[MATERIAL FOR THIS TASK — start]

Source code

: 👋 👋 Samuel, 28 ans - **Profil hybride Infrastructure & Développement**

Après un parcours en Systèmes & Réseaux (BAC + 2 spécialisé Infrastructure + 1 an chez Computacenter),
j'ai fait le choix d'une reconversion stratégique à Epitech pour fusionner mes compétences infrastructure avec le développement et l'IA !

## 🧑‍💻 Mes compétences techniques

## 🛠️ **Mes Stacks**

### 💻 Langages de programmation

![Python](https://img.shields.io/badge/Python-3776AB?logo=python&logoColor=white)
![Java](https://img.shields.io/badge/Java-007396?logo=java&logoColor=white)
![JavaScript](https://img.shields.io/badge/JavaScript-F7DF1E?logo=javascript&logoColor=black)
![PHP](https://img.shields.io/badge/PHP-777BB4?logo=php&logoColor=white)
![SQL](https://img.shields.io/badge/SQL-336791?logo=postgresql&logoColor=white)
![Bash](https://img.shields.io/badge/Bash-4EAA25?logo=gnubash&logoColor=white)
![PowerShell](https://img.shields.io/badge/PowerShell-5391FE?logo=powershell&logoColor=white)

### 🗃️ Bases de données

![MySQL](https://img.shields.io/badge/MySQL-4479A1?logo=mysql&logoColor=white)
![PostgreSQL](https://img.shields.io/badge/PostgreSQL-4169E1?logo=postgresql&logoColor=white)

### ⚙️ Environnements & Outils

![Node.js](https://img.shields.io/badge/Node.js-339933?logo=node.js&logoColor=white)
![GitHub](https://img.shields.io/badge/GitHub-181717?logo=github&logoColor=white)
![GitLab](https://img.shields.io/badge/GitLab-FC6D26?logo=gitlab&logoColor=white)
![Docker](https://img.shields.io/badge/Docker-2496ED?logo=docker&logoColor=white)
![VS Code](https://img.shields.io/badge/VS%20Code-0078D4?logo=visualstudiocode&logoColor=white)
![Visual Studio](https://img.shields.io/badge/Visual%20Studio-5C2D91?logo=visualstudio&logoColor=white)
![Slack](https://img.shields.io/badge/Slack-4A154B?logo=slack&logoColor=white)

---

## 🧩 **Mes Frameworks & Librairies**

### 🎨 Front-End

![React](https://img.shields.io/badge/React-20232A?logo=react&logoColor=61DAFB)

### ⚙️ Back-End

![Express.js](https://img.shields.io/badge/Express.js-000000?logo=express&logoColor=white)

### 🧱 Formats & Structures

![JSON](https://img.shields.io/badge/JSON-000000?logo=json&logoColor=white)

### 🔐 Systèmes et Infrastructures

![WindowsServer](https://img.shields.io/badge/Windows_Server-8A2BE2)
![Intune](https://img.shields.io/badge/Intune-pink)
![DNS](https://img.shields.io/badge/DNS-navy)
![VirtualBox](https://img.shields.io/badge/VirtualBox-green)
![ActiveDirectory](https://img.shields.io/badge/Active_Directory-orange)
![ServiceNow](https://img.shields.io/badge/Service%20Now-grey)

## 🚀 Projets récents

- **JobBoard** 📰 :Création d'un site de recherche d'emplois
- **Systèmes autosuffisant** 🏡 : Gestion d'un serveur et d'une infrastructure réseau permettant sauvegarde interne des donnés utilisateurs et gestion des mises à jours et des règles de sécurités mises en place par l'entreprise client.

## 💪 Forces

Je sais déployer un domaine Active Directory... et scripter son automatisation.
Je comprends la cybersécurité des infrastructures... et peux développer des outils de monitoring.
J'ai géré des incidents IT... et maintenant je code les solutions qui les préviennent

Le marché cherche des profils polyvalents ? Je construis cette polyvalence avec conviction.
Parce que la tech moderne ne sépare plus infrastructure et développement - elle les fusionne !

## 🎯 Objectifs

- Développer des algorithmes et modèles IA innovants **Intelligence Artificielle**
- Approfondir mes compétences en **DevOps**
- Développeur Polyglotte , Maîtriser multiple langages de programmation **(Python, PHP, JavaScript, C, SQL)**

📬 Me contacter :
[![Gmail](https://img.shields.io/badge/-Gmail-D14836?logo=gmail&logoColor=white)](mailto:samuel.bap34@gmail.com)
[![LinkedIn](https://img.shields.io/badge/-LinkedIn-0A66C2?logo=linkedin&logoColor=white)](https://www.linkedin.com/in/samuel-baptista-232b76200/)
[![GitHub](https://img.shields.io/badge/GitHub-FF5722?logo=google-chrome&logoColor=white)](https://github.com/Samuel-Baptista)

[MATERIAL FOR THIS TASK — finish]

▸ **WHAT TO DO**:
What is wanted is an exact copy of the data.

▸ **TASK RESULT**:
Source code

: 👋 👋 Samuel, 28 ans - **Profil hybride Infrastructure & Développement**

Après un parcours en Systèmes & Réseaux (BAC + 2 spécialisé Infrastructure + 1 an chez Computacenter),
j'ai fait le choix d'une reconversion stratégique à Epitech pour fusionner mes compétences infrastructure avec le développement et l'IA !

## 🧑‍💻 Mes compétences techniques

## 🛠️ **Mes Stacks**

### 💻 Langages de programmation

![Python](https://img.shields.io/badge/Python-3776AB?logo=python&logoColor=white)
![Java](https://img.shields.io/badge/Java-007396?logo=java&logoColor=white)
![JavaScript](https://img.shields.io/badge/JavaScript-F7DF1E?logo=javascript&logoColor=black)
![PHP](https://img.shields.io/badge/PHP-777BB4?logo=php&logoColor=white)
![SQL](https://img.shields.io/badge/SQL-336791?logo=postgresql&logoColor=white)
![Bash](https://img.shields.io/badge/Bash-4EAA25?logo=gnubash&logoColor=white)
![PowerShell](https://img.shields.io/badge/PowerShell-5391FE?logo=powershell&logoColor=white)

### 🗃️ Bases de données

![MySQL](https://img.shields.io/badge/MySQL-4479A1?logo=mysql&logoColor=white)
![PostgreSQL](https://img.shields.io/badge/PostgreSQL-4169E1?logo=postgresql&logoColor=white)

### ⚙️ Environnements & Outils

![Node.js](https://img.shields.io/badge/Node.js-339933?logo=node.js&logoColor=white)
![GitHub](https://img.shields.io/badge/GitHub-181717?logo=github&logoColor=white)
![GitLab](https://img.shields.io/badge/GitLab-FC6D26?logo=gitlab&logoColor=white)
![Docker](https://img.shields.io/badge/Docker-2496ED?logo=docker&logoColor=white)
![VS Code](https://img.shields.io/badge/VS%20Code-0078D4?logo=visualstudiocode&logoColor=white)
![Visual Studio](https://img.shields.io/badge/Visual%20Studio-5C2D91?logo=visualstudio&logoColor=white)
![Slack](https://img.shields.io/badge/Slack-4A154B?logo=slack&logoColor=white)

---

## 🧩 **Mes Frameworks & Librairies**

### 🎨 Front-End

![React](https://img.shields.io/badge/React-20232A?logo=react&logoColor=61DAFB)

### ⚙️ Back-End

![Express.js](https://img.shields.io/badge/Express.js-000000?logo=express&logoColor=white)

### 🧱 Formats & Structures

![JSON](https://img.shields.io/badge/JSON-000000?logo=json&logoColor=white)

### 🔐 Systèmes et Infrastructures

![WindowsServer](https://img.shields.io/badge/Windows_Server-8A2BE2)
![Intune](https://img.shields.io/badge/Intune-pink)
![DNS](https://img.shields.io/badge/DNS-navy)
![VirtualBox](https://img.shields.io/badge/VirtualBox-green)
![ActiveDirectory](https://img.shields.io/badge/Active_Directory-orange)
![ServiceNow](https://img.shields.io/badge/Service%20Now-grey)

## 🚀 Projets récents

- **JobBoard** 📰 :Création d'un site de recherche d'emplois
- **Systèmes autosuffisant** 🏡 : Gestion d'un serveur et d'une infrastructure réseau permettant sauvegarde interne des donnés utilisateurs et gestion des mises à jours et des règles de sécurités mises en place par l'entreprise client.

## 💪 Forces

Je sais déployer un domaine Active Directory... et scripter son automatisation.
Je comprends la cybersécurité des infrastructures... et peux développer des outils de monitoring.
J'ai géré des incidents IT... et maintenant je code les solutions qui les préviennent

Le marché cherche des profils polyvalents ? Je construis cette polyvalence avec conviction.
Parce que la tech moderne ne sépare plus infrastructure et développement - elle les fusionne !

## 🎯 Objectifs

- Développer des algorithmes et modèles IA innovants **Intelligence Artificielle**
- Approfondir mes compétences en **DevOps**
- Développeur Polyglotte , Maîtriser multiple langages de programmation **(Python, PHP, JavaScript, C, SQL)**

📬 Me contacter :
[![Gmail](https://img.shields.io/badge/-Gmail-D14836?logo=gmail&logoColor=white)](mailto:samuel.bap34@gmail.com)
[![LinkedIn](https://img.shields.io/badge/-LinkedIn-0A66C2?logo=linkedin&logoColor=white)](https://www.linkedin.com/in/samuel-baptista-232b76200/)
[![GitHub](https://img.shields.io/badge/GitHub-FF5722?logo=google-chrome&logoColor=white)](https://github.com/Samuel-Baptista)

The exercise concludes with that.